Hence, a system of MELD exceptions was created. Some were standard MELD exceptions whereby an initial MELD score would be automatically assigned (22–28 points) if manifestation-specific criteria were met (Table 1). Further, additional points would be assigned every three months equivalent to those subjects with an equal risk of mortality within three months (or a risk of tumor progression, if applicable).

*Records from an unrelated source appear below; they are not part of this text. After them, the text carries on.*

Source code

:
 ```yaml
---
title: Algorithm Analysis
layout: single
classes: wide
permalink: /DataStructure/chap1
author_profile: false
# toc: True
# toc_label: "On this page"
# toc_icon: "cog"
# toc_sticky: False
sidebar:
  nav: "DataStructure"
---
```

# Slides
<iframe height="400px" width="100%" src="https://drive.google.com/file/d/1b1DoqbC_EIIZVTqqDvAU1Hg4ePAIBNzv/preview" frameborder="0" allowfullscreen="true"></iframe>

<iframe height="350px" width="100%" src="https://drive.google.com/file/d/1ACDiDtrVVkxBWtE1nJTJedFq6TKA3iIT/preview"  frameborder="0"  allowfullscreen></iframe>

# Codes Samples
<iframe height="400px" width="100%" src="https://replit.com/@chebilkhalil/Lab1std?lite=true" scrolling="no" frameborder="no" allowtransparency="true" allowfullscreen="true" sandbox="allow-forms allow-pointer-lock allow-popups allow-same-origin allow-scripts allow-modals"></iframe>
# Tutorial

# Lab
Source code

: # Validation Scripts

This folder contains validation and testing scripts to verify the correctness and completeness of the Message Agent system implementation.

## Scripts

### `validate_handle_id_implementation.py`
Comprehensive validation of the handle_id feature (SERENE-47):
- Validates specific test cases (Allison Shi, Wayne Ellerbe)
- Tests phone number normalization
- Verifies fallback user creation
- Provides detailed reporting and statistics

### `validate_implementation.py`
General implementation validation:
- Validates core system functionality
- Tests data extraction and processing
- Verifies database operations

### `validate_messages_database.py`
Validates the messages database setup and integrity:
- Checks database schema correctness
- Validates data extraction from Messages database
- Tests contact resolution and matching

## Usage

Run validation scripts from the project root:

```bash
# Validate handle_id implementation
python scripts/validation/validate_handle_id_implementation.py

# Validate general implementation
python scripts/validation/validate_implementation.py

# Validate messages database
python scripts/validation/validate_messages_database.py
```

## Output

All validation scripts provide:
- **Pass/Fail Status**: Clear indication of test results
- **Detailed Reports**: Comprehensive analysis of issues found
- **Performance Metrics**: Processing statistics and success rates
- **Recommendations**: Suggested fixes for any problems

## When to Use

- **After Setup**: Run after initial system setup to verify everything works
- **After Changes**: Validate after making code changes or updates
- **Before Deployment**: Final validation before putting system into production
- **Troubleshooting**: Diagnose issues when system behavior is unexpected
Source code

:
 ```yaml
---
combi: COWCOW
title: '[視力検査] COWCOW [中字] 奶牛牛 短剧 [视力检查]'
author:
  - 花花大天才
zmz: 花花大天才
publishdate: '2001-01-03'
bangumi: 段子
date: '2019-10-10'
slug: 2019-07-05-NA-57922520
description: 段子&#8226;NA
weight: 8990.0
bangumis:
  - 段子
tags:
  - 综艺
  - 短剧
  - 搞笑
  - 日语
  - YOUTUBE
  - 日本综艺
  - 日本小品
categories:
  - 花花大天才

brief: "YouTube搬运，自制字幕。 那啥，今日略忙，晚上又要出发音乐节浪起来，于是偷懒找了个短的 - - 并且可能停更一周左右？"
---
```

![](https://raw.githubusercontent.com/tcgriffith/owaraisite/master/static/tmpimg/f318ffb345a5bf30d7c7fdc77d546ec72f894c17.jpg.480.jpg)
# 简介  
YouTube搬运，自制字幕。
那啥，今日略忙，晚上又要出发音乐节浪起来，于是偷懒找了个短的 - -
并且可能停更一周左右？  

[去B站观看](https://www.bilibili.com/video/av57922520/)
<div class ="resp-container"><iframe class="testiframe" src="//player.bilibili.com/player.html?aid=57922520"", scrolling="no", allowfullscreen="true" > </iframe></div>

This would enable timely transplantation for these subjects, as long as listing criteria were still met. In addition, symptom based MELD exceptions were allowed whereby special cases could be appealed to the regional review board (e.g. for recurrent cholangitis) and assignment of initial points and upgrades would be at the board’s discretion. Table 1 lists some of the MELD exceptions and criteria in the US, and in Germany in the Eurotransplant region.
Between 2002 and 2008, MELD exceptions on the waiting list increased from 382 to 890. As the incidence of HCC in the US continues to rise, the number of LT candidates receiving the standard exception score for HCC has also been increasing [16, 66–69] (see below). The most common indications for MELD score exceptions included HCC (19 %) followed by complications of portal hypertension (7.5 %), hepatopulmonary syndrome or portopulmonary hypertension (1.3 %), and inborn metabolic disorders [70].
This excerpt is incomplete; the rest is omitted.